EXERCISE BRIEF: Among the entries below, find each line with "Kevin" and show it.

*** EXERCISE MATERIAL ***

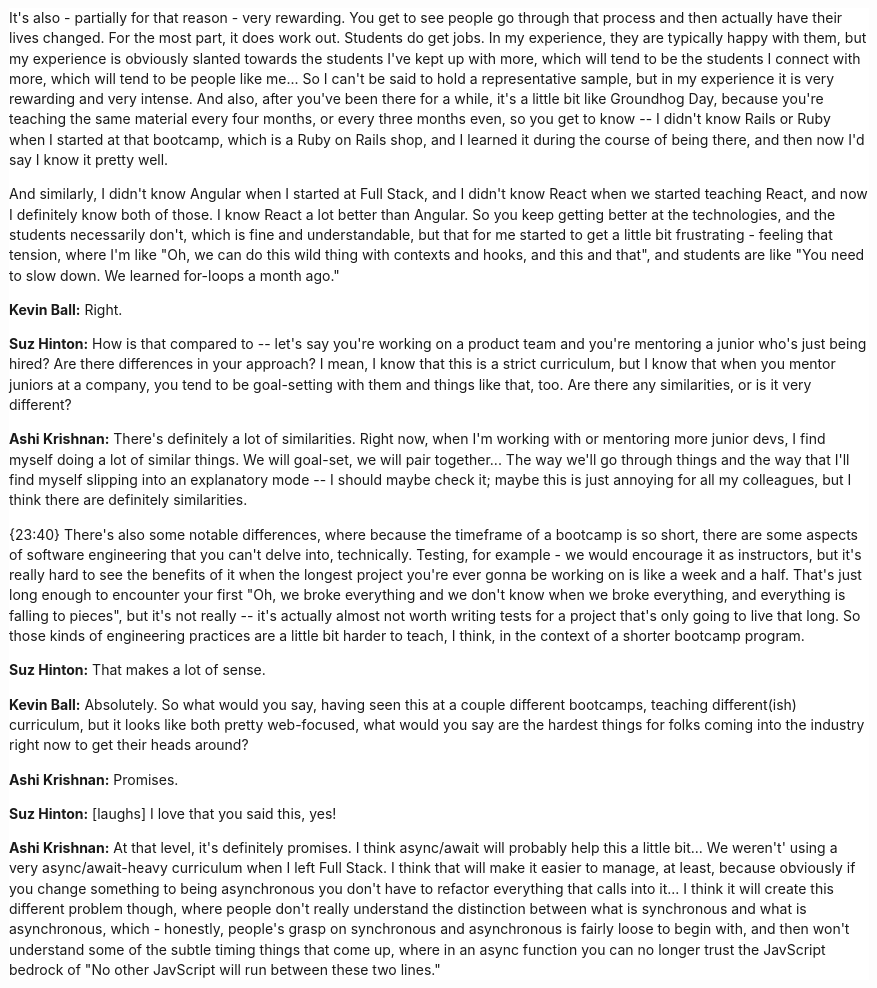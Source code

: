 It's also - partially for that reason - very rewarding. You get to see people go through that process and then actually have their lives changed. For the most part, it does work out. Students do get jobs. In my experience, they are typically happy with them, but my experience is obviously slanted towards the students I've kept up with more, which will tend to be the students I connect with more, which will tend to be people like me... So I can't be said to hold a representative sample, but in my experience it is very rewarding and very intense. And also, after you've been there for a while, it's a little bit like Groundhog Day, because you're teaching the same material every four months, or every three months even, so you get to know -- I didn't know Rails or Ruby when I started at that bootcamp, which is a Ruby on Rails shop, and I learned it during the course of being there, and then now I'd say I know it pretty well.

And similarly, I didn't know Angular when I started at Full Stack, and I didn't know React when we started teaching React, and now I definitely know both of those. I know React a lot better than Angular. So you keep getting better at the technologies, and the students necessarily don't, which is fine and understandable, but that for me started to get a little bit frustrating - feeling that tension, where I'm like "Oh, we can do this wild thing with contexts and hooks, and this and that", and students are like "You need to slow down. We learned for-loops a month ago."

**Kevin Ball:** Right.

**Suz Hinton:** How is that compared to -- let's say you're working on a product team and you're mentoring a junior who's just being hired? Are there differences in your approach? I mean, I know that this is a strict curriculum, but I know that when you mentor juniors at a company, you tend to be goal-setting with them and things like that, too. Are there any similarities, or is it very different?

**Ashi Krishnan:** There's definitely a lot of similarities. Right now, when I'm working with or mentoring more junior devs, I find myself doing a lot of similar things. We will goal-set, we will pair together... The way we'll go through things and the way that I'll find myself slipping into an explanatory mode -- I should maybe check it; maybe this is just annoying for all my colleagues, but I think there are definitely similarities.

\{23:40\} There's also some notable differences, where because the timeframe of a bootcamp is so short, there are some aspects of software engineering that you can't delve into, technically. Testing, for example - we would encourage it as instructors, but it's really hard to see the benefits of it when the longest project you're ever gonna be working on is like a week and a half. That's just long enough to encounter your first "Oh, we broke everything and we don't know when we broke everything, and everything is falling to pieces", but it's not really -- it's actually almost not worth writing tests for a project that's only going to live that long. So those kinds of engineering practices are a little bit harder to teach, I think, in the context of a shorter bootcamp program.

**Suz Hinton:** That makes a lot of sense.

**Kevin Ball:** Absolutely. So what would you say, having seen this at a couple different bootcamps, teaching different(ish) curriculum, but it looks like both pretty web-focused, what would you say are the hardest things for folks coming into the industry right now to get their heads around?

**Ashi Krishnan:** Promises.

**Suz Hinton:** \[laughs\] I love that you said this, yes!

**Ashi Krishnan:** At that level, it's definitely promises. I think async/await will probably help this a little bit... We weren't' using a very async/await-heavy curriculum when I left Full Stack. I think that will make it easier to manage, at least, because obviously if you change something to being asynchronous you don't have to refactor everything that calls into it... I think it will create this different problem though, where people don't really understand the distinction between what is synchronous and what is asynchronous, which - honestly, people's grasp on synchronous and asynchronous is fairly loose to begin with, and then won't understand some of the subtle timing things that come up, where in an async function you can no longer trust the JavScript bedrock of "No other JavScript will run between these two lines."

*** End of EXERCISE MATERIAL ***

RESULT:
**Kevin Ball:** Right.
**Kevin Ball:** Absolutely. So what would you say, having seen this at a couple different bootcamps, teaching different(ish) curriculum, but it looks like both pretty web-focused, what would you say are the hardest things for folks coming into the industry right now to get their heads around?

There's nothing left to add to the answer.